WHAT THE EXERCISE ASKS:
Apart from any images, the entries are to be output exactly.
[[ PROVIDED RECORDS, beginning ]]
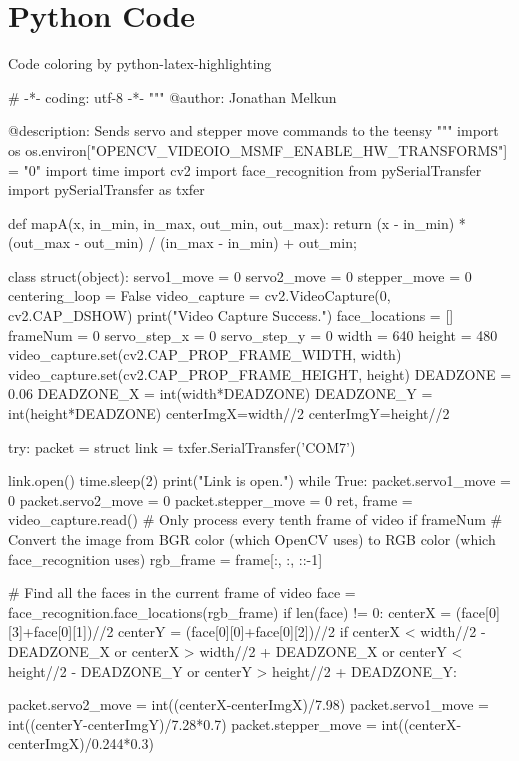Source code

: \chapter{Python Code}
\label{ch:python-code}
Code coloring by python-latex-highlighting \cite{verdierPythonHighlightingLaTeX2023}
\begin{python}
# -*- coding: utf-8 -*-
"""
@author: Jonathan Melkun

@description: Sends servo and stepper move commands to the teensy
"""
import os
os.environ["OPENCV_VIDEOIO_MSMF_ENABLE_HW_TRANSFORMS"] = "0"
import time
import cv2
import face_recognition
from pySerialTransfer import pySerialTransfer as txfer

def mapA(x, in_min, in_max, out_min, out_max):
  return (x - in_min) * (out_max - out_min) / (in_max - in_min) + out_min;

class struct(object):
    servo1_move = 0
    servo2_move = 0
    stepper_move = 0
centering_loop = False
video_capture = cv2.VideoCapture(0, cv2.CAP_DSHOW)
print("Video Capture Success.")
face_locations = []
frameNum = 0
servo_step_x = 0
servo_step_y = 0
width = 640
height = 480
video_capture.set(cv2.CAP_PROP_FRAME_WIDTH, width)
video_capture.set(cv2.CAP_PROP_FRAME_HEIGHT, height)
DEADZONE = 0.06
DEADZONE_X = int(width*DEADZONE)
DEADZONE_Y = int(height*DEADZONE)
centerImgX=width//2
centerImgY=height//2

try:
    packet = struct
    link = txfer.SerialTransfer('COM7')

    link.open()
    time.sleep(2)
    print("Link is open.")
    while True:
        packet.servo1_move = 0
        packet.servo2_move = 0
        packet.stepper_move = 0
        ret, frame = video_capture.read()
        # Only process every tenth frame of video
        if frameNum %
            # Convert the image from BGR color (which OpenCV uses) to RGB color (which face_recognition uses)
            rgb_frame = frame[:, :, ::-1]

            # Find all the faces in the current frame of video
            face = face_recognition.face_locations(rgb_frame)
            if len(face) != 0:
                centerX = (face[0][3]+face[0][1])//2
                centerY = (face[0][0]+face[0][2])//2
                if centerX < width//2 - DEADZONE_X or centerX > width//2 + DEADZONE_X or centerY < height//2 - DEADZONE_Y or centerY > height//2 + DEADZONE_Y:


                    packet.servo2_move = int((centerX-centerImgX)/7.98)
                    packet.servo1_move = int((centerY-centerImgY)/7.28*0.7)
                    packet.stepper_move = int((centerX-centerImgX)/0.244*0.3)


\end{python}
[[ PROVIDED RECORDS, end ]]
THE COMPLETED TASK:
Source code

: \chapter{Python Code}
\label{ch:python-code}
Code coloring by python-latex-highlighting \cite{verdierPythonHighlightingLaTeX2023}
\begin{python}
# -*- coding: utf-8 -*-
"""
@author: Jonathan Melkun

@description: Sends servo and stepper move commands to the teensy
"""
import os
os.environ["OPENCV_VIDEOIO_MSMF_ENABLE_HW_TRANSFORMS"] = "0"
import time
import cv2
import face_recognition
from pySerialTransfer import pySerialTransfer as txfer

def mapA(x, in_min, in_max, out_min, out_max):
  return (x - in_min) * (out_max - out_min) / (in_max - in_min) + out_min;

class struct(object):
    servo1_move = 0
    servo2_move = 0
    stepper_move = 0
centering_loop = False
video_capture = cv2.VideoCapture(0, cv2.CAP_DSHOW)
print("Video Capture Success.")
face_locations = []
frameNum = 0
servo_step_x = 0
servo_step_y = 0
width = 640
height = 480
video_capture.set(cv2.CAP_PROP_FRAME_WIDTH, width)
video_capture.set(cv2.CAP_PROP_FRAME_HEIGHT, height)
DEADZONE = 0.06
DEADZONE_X = int(width*DEADZONE)
DEADZONE_Y = int(height*DEADZONE)
centerImgX=width//2
centerImgY=height//2

try:
    packet = struct
    link = txfer.SerialTransfer('COM7')

    link.open()
    time.sleep(2)
    print("Link is open.")
    while True:
        packet.servo1_move = 0
        packet.servo2_move = 0
        packet.stepper_move = 0
        ret, frame = video_capture.read()
        # Only process every tenth frame of video
        if frameNum %
            # Convert the image from BGR color (which OpenCV uses) to RGB color (which face_recognition uses)
            rgb_frame = frame[:, :, ::-1]

            # Find all the faces in the current frame of video
            face = face_recognition.face_locations(rgb_frame)
            if len(face) != 0:
                centerX = (face[0][3]+face[0][1])//2
                centerY = (face[0][0]+face[0][2])//2
                if centerX < width//2 - DEADZONE_X or centerX > width//2 + DEADZONE_X or centerY < height//2 - DEADZONE_Y or centerY > height//2 + DEADZONE_Y:


                    packet.servo2_move = int((centerX-centerImgX)/7.98)
                    packet.servo1_move = int((centerY-centerImgY)/7.28*0.7)
                    packet.stepper_move = int((centerX-centerImgX)/0.244*0.3)


\end{python}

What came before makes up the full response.